*** Opening of RAW DATA ***
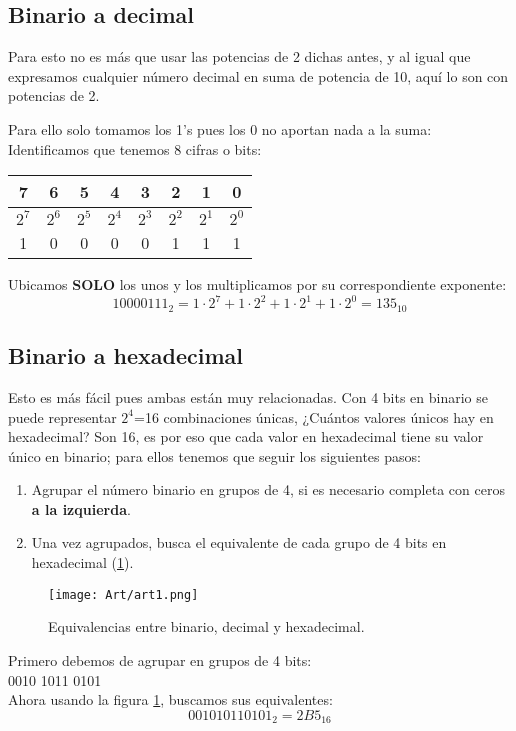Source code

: \documentclass[
	12pt, %
	fleqn, %
	a4paper, %
	oneside, %
]{LegrandOrangeBook}
\begin{document}
\subsection{Binario a decimal}
Para esto no es más que usar las potencias de 2 dichas antes, y al igual que expresamos cualquier número decimal en suma de potencia de 10, aquí lo son con potencias de 2.
\begin{example}
Para ello solo tomamos los 1's pues los 0 no aportan nada a la suma:\\
Identificamos que tenemos 8 cifras o bits:
\begin{center}
\begin{tabular}{|c|c|c|c|c|c|c|c|}
\hline
7     & 6     & 5     & 4     & 3     & 2     & 1     & 0     \\ \hline
$2^7$ & $2^6$ & $2^5$ & $2^4$ & $2^3$ & $2^2$ & $2^1$ & $2^0$ \\ \hline
1     & 0     & 0     & 0     & 0     & 1     & 1     & 1     \\ \hline
\end{tabular}
\end{center}
Ubicamos \textbf{SOLO} los unos y los multiplicamos por su correspondiente exponente:
\begin{displaymath}
1000 0111_2=1\cdot 2^7 + 1\cdot 2^2 + 1\cdot 2^1 + 1\cdot 2^0=135_{10}
\end{displaymath}
\end{example}
\subsection{Binario a hexadecimal}
Esto es más fácil pues ambas están muy relacionadas. Con 4 bits en binario se puede representar $2^4$=16 combinaciones únicas, ¿Cuántos valores únicos hay en hexadecimal? Son 16, es por eso que cada valor en hexadecimal tiene su valor único en binario; para ellos tenemos que seguir los siguientes pasos:
\begin{enumerate}
\item Agrupar el número binario en grupos de 4, si es necesario completa con  ceros \textbf{a la izquierda}.
\item Una vez agrupados, busca el equivalente de cada grupo de 4 bits en hexadecimal (\ref{fig: bin a hex}).
\end{enumerate}
\begin{figure}[]
\centering
\texttt{[image: Art/art1.png]}
\caption{Equivalencias entre binario, decimal y hexadecimal.}
\label{fig: bin a hex}
\end{figure}
\begin{example}
Primero debemos de agrupar en grupos de 4 bits:\\
0010 1011 0101\\
Ahora usando la figura \ref{fig: bin a hex}, buscamos sus equivalentes:
\begin{displaymath}
0010 1011 0101_2=2B5_{16}
\end{displaymath}
\end{example}
\end{document}
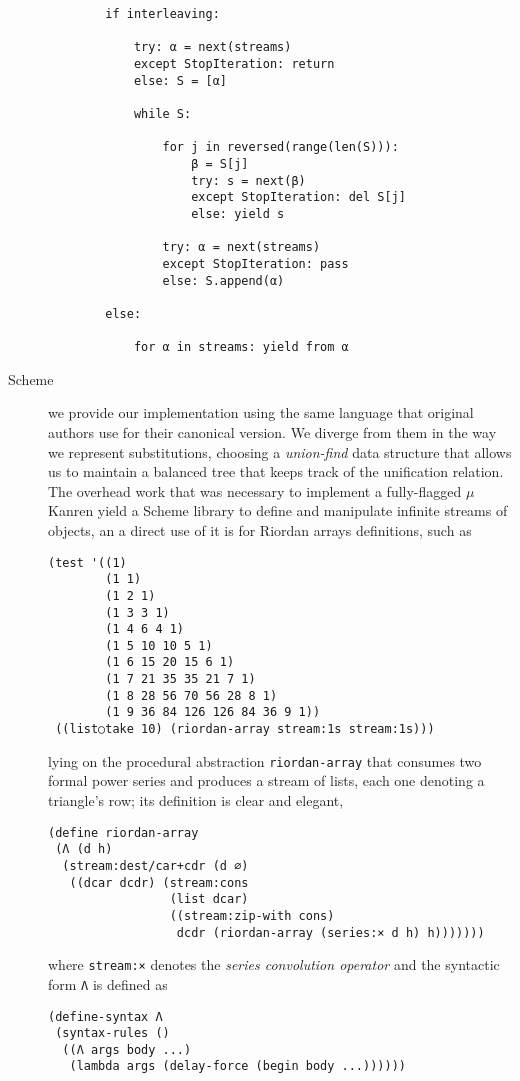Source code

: \begin{description}
\begin{verbatim}
        if interleaving:

            try: α = next(streams)
            except StopIteration: return
            else: S = [α]

            while S:

                for j in reversed(range(len(S))):
                    β = S[j]
                    try: s = next(β)
                    except StopIteration: del S[j]
                    else: yield s

                try: α = next(streams)
                except StopIteration: pass
                else: S.append(α)

        else:

            for α in streams: yield from α
    \end{verbatim}

\item[Scheme] we provide our implementation using the same language that
original authors use for their canonical version. We diverge from them in the
way we represent substitutions, choosing a \textit{union-find}  data structure
that allows us to maintain a balanced tree that keeps track of the unification
relation. The overhead work that was necessary to implement a fully-flagged
$\mu$Kanren yield a Scheme library to define and manipulate infinite streams of
objects, an a direct use of it is for Riordan arrays definitions, such as
\vfill
\begin{verbatim}
(test '((1)
        (1 1)
        (1 2 1)
        (1 3 3 1)
        (1 4 6 4 1)
        (1 5 10 10 5 1)
        (1 6 15 20 15 6 1)
        (1 7 21 35 35 21 7 1)
        (1 8 28 56 70 56 28 8 1)
        (1 9 36 84 126 126 84 36 9 1))
 ((list○take 10) (riordan-array stream:1s stream:1s)))
\end{verbatim}
lying on the procedural abstraction \verb|riordan-array| that consumes two
formal power series and produces a stream of lists, each one denoting a
triangle's row; its definition is clear and elegant,
\begin{verbatim}
(define riordan-array
 (Λ (d h)
  (stream:dest/car+cdr (d ∅)
   ((dcar dcdr) (stream:cons
                 (list dcar)
                 ((stream:zip-with cons)
                  dcdr (riordan-array (series:× d h) h)))))))
\end{verbatim}
where \verb|stream:×| denotes the \textit{series convolution operator} and
the syntactic form \verb|Λ| is defined as
\begin{verbatim}
(define-syntax Λ
 (syntax-rules ()
  ((Λ args body ...)
   (lambda args (delay-force (begin body ...))))))
\end{verbatim}


\end{description}
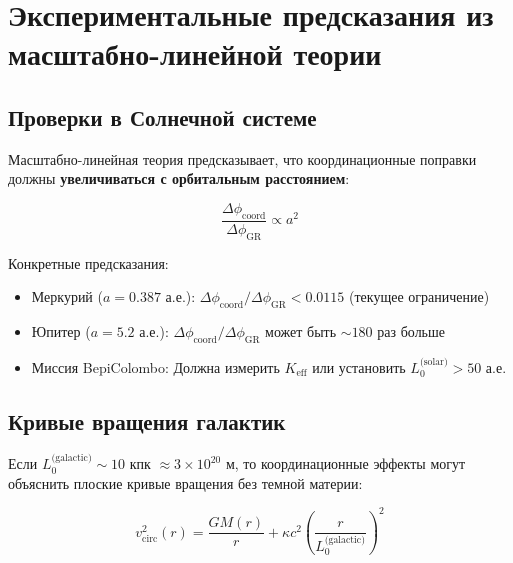 \documentclass[11pt,a4paper]{article}
\begin{document}
	
	\section{Экспериментальные предсказания из масштабно-линейной теории}
	\label{sec:scale-predictions}
	
	\subsection{Проверки в Солнечной системе}
	
	Масштабно-линейная теория предсказывает, что координационные поправки должны 
	\textbf{увеличиваться с орбитальным расстоянием}:
	
	\begin{equation}
		\frac{\Delta\phi_{\text{coord}}}{\Delta\phi_{\text{GR}}} \propto a^2
	\end{equation}
	
	Конкретные предсказания:
	\begin{itemize}
		\item Меркурий ($a = 0.387$ а.е.): $\Delta\phi_{\text{coord}}/\Delta\phi_{\text{GR}} < 0.0115$ (текущее ограничение)
		\item Юпитер ($a = 5.2$ а.е.): $\Delta\phi_{\text{coord}}/\Delta\phi_{\text{GR}}$ может быть $\sim 180$ раз больше
		\item Миссия BepiColombo: Должна измерить $K_{\mathrm{eff}}$ или установить $L_0^{\text{(solar)}} > 50$ а.е.
	\end{itemize}
	
	\subsection{Кривые вращения галактик}
	
	Если $L_0^{\text{(galactic)}} \sim 10$ кпк $\approx 3\times10^{20}$ м, то 
	координационные эффекты могут объяснить плоские кривые вращения без темной материи:
	
	\begin{equation}
		v_{\text{circ}}^2(r) = \frac{GM(r)}{r} + \kappa c^2 \left(\frac{r}{L_0^{\text{(galactic)}}}\right)^2
	\end{equation}
	
\end{document}
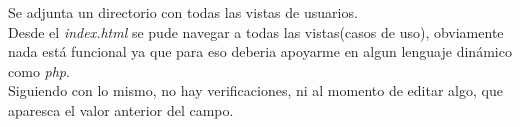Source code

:
Se adjunta un directorio con todas las vistas de usuarios.\\
Desde el \emph{index.html} se pude navegar a todas las vistas(casos de uso), obviamente nada está funcional
ya que para eso deberia apoyarme en algun lenguaje dinámico como \emph{php}.\\
Siguiendo con lo mismo, no hay verificaciones, ni al momento de editar algo, que aparesca el valor anterior del campo.

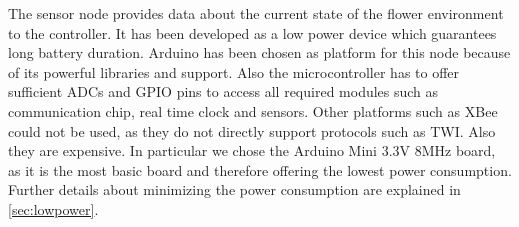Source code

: 
The sensor node provides data about the current state of the flower environment to the controller.
It has been developed as a low power device which guarantees long battery duration.
Arduino has been chosen as platform for this node because of its powerful libraries and support. Also the microcontroller has to offer sufficient ADCs and GPIO pins to access all required modules such as communication chip, real time clock and sensors. Other platforms such as XBee could not be used, as they do not directly support protocols such as TWI. Also they are expensive.
In particular we chose the Arduino Mini 3.3V 8MHz board, as it is the most basic board and therefore offering the lowest power consumption. Further details about minimizing the power consumption are explained in \ref{sec:lowpower}.



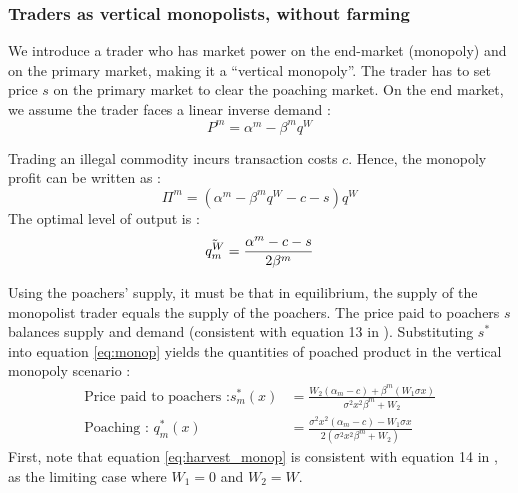 \subsubsection{Traders as vertical monopolists, without farming}
We introduce a trader who has market power on the end-market (monopoly) and on the primary market, making it a \enquote{vertical monopoly}. The trader has to set price $s$ on the primary market to clear the poaching market. On the end market, we assume the trader faces a linear inverse demand : 
\begin{equation}
    P^m = \alpha^m - \beta^m q^W
\label{eq:inv_demand_monop}
\end{equation}

Trading an illegal commodity incurs transaction costs $c$. Hence, the monopoly profit can be written as : 
\begin{equation}
    \Pi^m = (\alpha^m - \beta^mq^W - c -s )q^W
    \label{eq:profit_monop}
\end{equation}
The optimal level of output is : 
\begin{equation}
    \Tilde{q_m^W}=\frac{\alpha^m - c - s}{2\beta^m}
    \label{eq:monop}
\end{equation}

Using the poachers' supply, it must be that in equilibrium, the supply of the monopolist trader equals the supply of the poachers. The price paid to poachers $s$ balances supply and demand (consistent with equation 13 in \cite{damania_economics_2007}). Substituting $s^*$ into equation \ref{eq:monop} yields the quantities of poached product in the vertical monopoly scenario : 
\begin{align}
    \text{Price paid to poachers :} s^*_m(x) &= \frac{W_2 (\alpha_m -c) + \beta^m (W_1 \sigma x) }{ \sigma^2 x^2 \beta^m + W_2 }\\
        \text{Poaching : } q^*_m(x) &=\frac{\sigma^2 x^2 (\alpha_m - c) - W_1 \sigma x}{2(\sigma^2 x^2 \beta^m +W_2)}
    \label{eq:harvest_monop}
\end{align}
First, note that equation \ref{eq:harvest_monop} is consistent with equation 14 in \cite{damania_economics_2007}, as the limiting case where $W_1= 0$ and $W_2 = W$. 
 
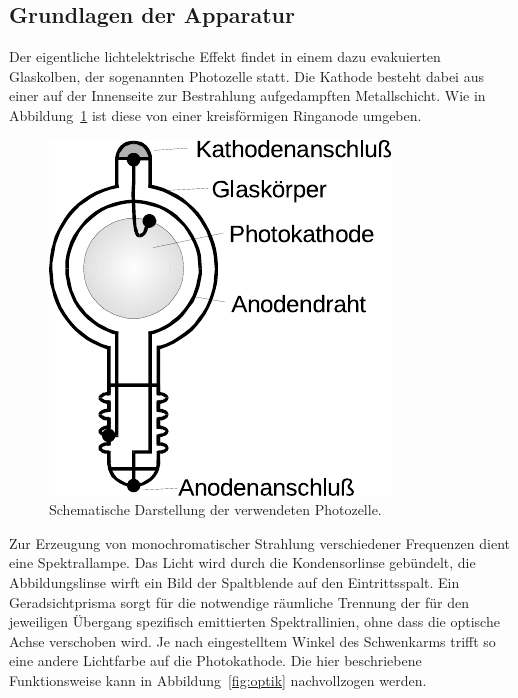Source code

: \subsection{Grundlagen der Apparatur}

Der eigentliche lichtelektrische Effekt findet in einem dazu evakuierten Glaskolben, der sogenannten Photozelle statt. Die Kathode besteht
dabei aus einer auf der Innenseite zur Bestrahlung aufgedampften Metallschicht. Wie in Abbildung~\ref{fig:photozelle} ist diese von
einer kreisförmigen Ringanode umgeben.

\begin{figure}[H]
	\centering
	\hspace{12.5ex}
	\includegraphics[width=0.3\linewidth]{content/grafik/photozelle.pdf}
	\caption{Schematische Darstellung der verwendeten Photozelle.}
	\label{fig:photozelle}
\end{figure}

Zur Erzeugung von monochromatischer Strahlung verschiedener Frequenzen dient eine Spektrallampe. Das Licht wird durch die
Kondensorlinse gebündelt, die Abbildungslinse wirft ein Bild der Spaltblende auf den Eintrittsspalt. Ein Geradsichtprisma
sorgt für die notwendige räumliche Trennung der für den jeweiligen Übergang spezifisch emittierten Spektrallinien, ohne dass
die optische Achse verschoben wird. Je nach eingestelltem Winkel des Schwenkarms trifft so eine andere Lichtfarbe auf die Photokathode.
Die hier beschriebene Funktionsweise kann in Abbildung~\ref{fig:optik} nachvollzogen werden.

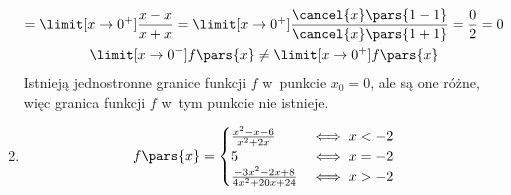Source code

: \begin{enumerate}[label={\alph*)}]
\begin{gather*}
                = \limit[x \to 0^+] \frac{x - x}{x + x}
                = \limit[x \to 0^+] \frac{\cancel{x}\pars{1 - 1}}{\cancel{x}\pars{1 + 1}}
                = \frac{0}{2}
                = 0\\
            \limit[x \to 0^-] f\pars{x} \neq \limit[x \to 0^+] f\pars{x}
        \end{gather*}
        Istnieją jednostronne granice funkcji \(f\) w~punkcie \(x_0 = 0\), ale są one różne, więc granica funkcji \(f\) w~tym punkcie nie istnieje.
    \item
        \begin{gather*}
            f\pars{x} = \begin{cases}
                \frac{x^2 - x - 6}{x^2 + 2x} & \iff x < -2\\
                5 & \iff x = -2\\
                \frac{-3x^2 - 2x + 8}{4x^2 + 20x + 24} & \iff x > -2
            \end{cases}
        \end{gather*}
\end{enumerate}
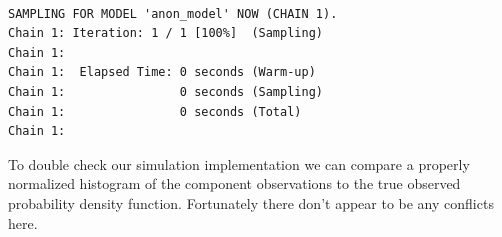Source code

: \documentclass[
  letterpaper,
  DIV=11,
  numbers=noendperiod]{scrartcl}
\newenvironment{Shaded}{\begin{snugshade}}{\end{snugshade}}
\newcommand{\DecValTok}[1]{\textcolor[rgb]{0.68,0.00,0.00}{#1}}
\newcommand{\FunctionTok}[1]{\textcolor[rgb]{0.28,0.35,0.67}{#1}}
\newcommand{\NormalTok}[1]{\textcolor[rgb]{0.00,0.23,0.31}{#1}}
\newcommand{\OtherTok}[1]{\textcolor[rgb]{0.00,0.23,0.31}{#1}}
\newcommand{\SpecialCharTok}[1]{\textcolor[rgb]{0.37,0.37,0.37}{#1}}
\begin{document}
\begin{verbatim}

SAMPLING FOR MODEL 'anon_model' NOW (CHAIN 1).
Chain 1: Iteration: 1 / 1 [100%]  (Sampling)
Chain 1: 
Chain 1:  Elapsed Time: 0 seconds (Warm-up)
Chain 1:                0 seconds (Sampling)
Chain 1:                0 seconds (Total)
Chain 1: 
\end{verbatim}

\begin{Shaded}
\end{Shaded}

To double check our simulation implementation we can compare a properly
normalized histogram of the component observations to the true observed
probability density function. Fortunately there don't appear to be any
conflicts here.
\end{document}
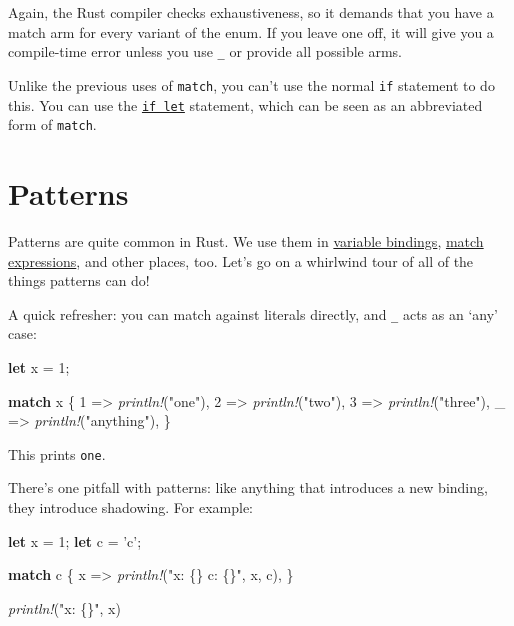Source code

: \documentclass[a4paper,]{book}
\newenvironment{Shaded}{\begin{snugshade}}{\end{snugshade}}
\newcommand{\KeywordTok}[1]{\textcolor[rgb]{0.13,0.29,0.53}{\textbf{{#1}}}}
\newcommand{\DecValTok}[1]{\textcolor[rgb]{0.00,0.00,0.81}{{#1}}}
\newcommand{\CharTok}[1]{\textcolor[rgb]{0.31,0.60,0.02}{{#1}}}
\newcommand{\StringTok}[1]{\textcolor[rgb]{0.31,0.60,0.02}{{#1}}}
\newcommand{\PreprocessorTok}[1]{\textcolor[rgb]{0.56,0.35,0.01}{\textit{{#1}}}}
\newcommand{\NormalTok}[1]{{#1}}
\begin{document}
Again, the Rust compiler checks exhaustiveness, so it demands that you
have a match arm for every variant of the enum. If you leave one off, it
will give you a compile-time error unless you use \texttt{\_} or provide
all possible arms.

Unlike the previous uses of \texttt{match}, you can't use the normal
\texttt{if} statement to do this. You can use the
\protect\hyperlink{sec--if-let}{\texttt{if\ let}} statement, which can
be seen as an abbreviated form of \texttt{match}.

\hypertarget{sec--patterns}{\section{Patterns}\label{sec--patterns}}

Patterns are quite common in Rust. We use them in
\protect\hyperlink{sec--variable-bindings}{variable bindings},
\protect\hyperlink{sec--match}{match expressions}, and other places,
too. Let's go on a whirlwind tour of all of the things patterns can do!

A quick refresher: you can match against literals directly, and
\texttt{\_} acts as an `any' case:

\begin{Shaded}
\begin{Highlighting}[]
\KeywordTok{let} \NormalTok{x = }\DecValTok{1}\NormalTok{;}

\KeywordTok{match} \NormalTok{x \{}
    \DecValTok{1} \NormalTok{=> }\PreprocessorTok{println!}\NormalTok{(}\StringTok{"one"}\NormalTok{),}
    \DecValTok{2} \NormalTok{=> }\PreprocessorTok{println!}\NormalTok{(}\StringTok{"two"}\NormalTok{),}
    \DecValTok{3} \NormalTok{=> }\PreprocessorTok{println!}\NormalTok{(}\StringTok{"three"}\NormalTok{),}
    \NormalTok{_ => }\PreprocessorTok{println!}\NormalTok{(}\StringTok{"anything"}\NormalTok{),}
\NormalTok{\}}
\end{Highlighting}
\end{Shaded}

This prints \texttt{one}.

There's one pitfall with patterns: like anything that introduces a new
binding, they introduce shadowing. For example:

\begin{Shaded}
\begin{Highlighting}[]
\KeywordTok{let} \NormalTok{x = }\DecValTok{1}\NormalTok{;}
\KeywordTok{let} \NormalTok{c = }\CharTok{'c'}\NormalTok{;}

\KeywordTok{match} \NormalTok{c \{}
    \NormalTok{x => }\PreprocessorTok{println!}\NormalTok{(}\StringTok{"x: \{\} c: \{\}"}\NormalTok{, x, c),}
\NormalTok{\}}

\PreprocessorTok{println!}\NormalTok{(}\StringTok{"x: \{\}"}\NormalTok{, x)}
\end{Highlighting}
\end{Shaded}
\end{document}
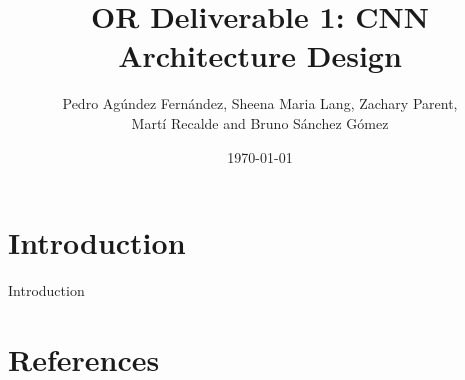 \documentclass[a4paper, 11pt]{article}
\title{OR Deliverable 1: CNN Architecture Design}
\author{Pedro Agúndez Fernández, Sheena Maria Lang, Zachary Parent, \\ Martí Recalde and Bruno Sánchez Gómez}
\date{\today}
\begin{document}
\maketitle

\section{Introduction}
Introduction

\section{References}
%
%
\end{document}
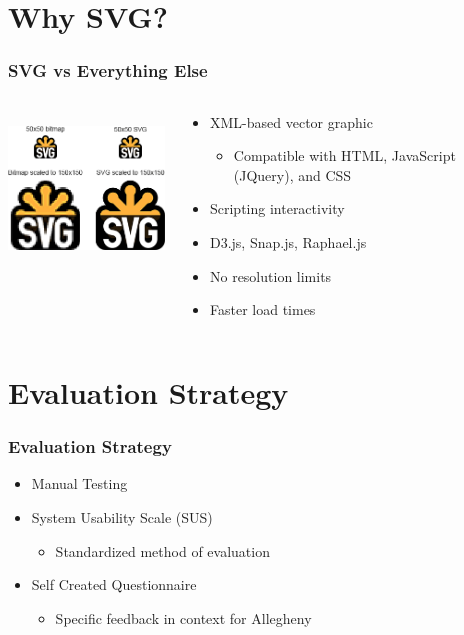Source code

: \documentclass[hyperref={pdfpagelabels=false}]{beamer}
\begin{document}
\section{Why SVG?}
\hypertarget{Why SVG?}{{}}
\begin{frame}
\frametitle{SVG vs Everything Else}

\begin{columns}
	\begin{column}{.6\textwidth}
	\centering	
	\includegraphics[height=4cm,width=5cm]{svgInfo.png} 
	\end{column}
 \begin{column}{.45\textwidth}
 	 \begin{itemize}[<+->]
 	 	\item XML-based vector graphic
 	 	\begin{itemize}
 	 			\item Compatible with HTML, JavaScript (JQuery), and CSS 
 	 		\end{itemize}
 	 		\item Scripting interactivity
 	 		\item D3.js, Snap.js, Raphael.js
 	 		\item No resolution limits
 	 		\item Faster load times
 	 \end{itemize}
 \end{column}
\end{columns}
\end{frame}
\section{Evaluation Strategy} 
\hypertarget{Evaluation Strategy}{{}}
\begin{frame}
\frametitle{Evaluation Strategy}
\begin{itemize}[<+->]
	\item Manual Testing
	\item System Usability Scale (SUS)
		\begin{itemize}
			\item Standardized method of evaluation
		\end{itemize}
	\item Self Created Questionnaire
	\begin{itemize}
		\item Specific feedback in context for Allegheny
	\end{itemize}
\end{itemize}
\end{frame}
\end{document}
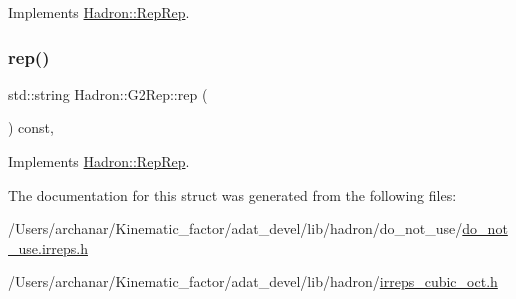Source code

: Implements \mbox{\hyperlink{structHadron_1_1RepRep_ab3213025f6de249f7095892109575fde}{Hadron\+::\+Rep\+Rep}}.

\mbox{\label{structHadron_1_1G2Rep_aa186588eb9d24c8e3ecad3496a16225a}} 
\subsubsection{\texorpdfstring{rep()}{rep()}\hspace{0.1cm}{\footnotesize\ttfamily [3/3]}}
{\footnotesize\ttfamily std\+::string Hadron\+::\+G2\+Rep\+::rep (\begin{DoxyParamCaption}{ }\end{DoxyParamCaption}) const\hspace{0.3cm}{\ttfamily [inline]}, {\ttfamily [virtual]}}



Implements \mbox{\hyperlink{structHadron_1_1RepRep_ab3213025f6de249f7095892109575fde}{Hadron\+::\+Rep\+Rep}}.



The documentation for this struct was generated from the following files\+:\begin{DoxyCompactItemize}
\item 
/\+Users/archanar/\+Kinematic\+\_\+factor/adat\+\_\+devel/lib/hadron/do\+\_\+not\+\_\+use/\mbox{\hyperlink{do__not__use_8irreps_8h}{do\+\_\+not\+\_\+use.\+irreps.\+h}}\item 
/\+Users/archanar/\+Kinematic\+\_\+factor/adat\+\_\+devel/lib/hadron/\mbox{\hyperlink{lib_2hadron_2irreps__cubic__oct_8h}{irreps\+\_\+cubic\+\_\+oct.\+h}}\end{DoxyCompactItemize}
*** Close of RAW DATA ***
> [REQUIRED ACTION]
How many lines of the listing above contain the string "texttt"? Only the number is wanted.

> [SOLUTION BELOW]
8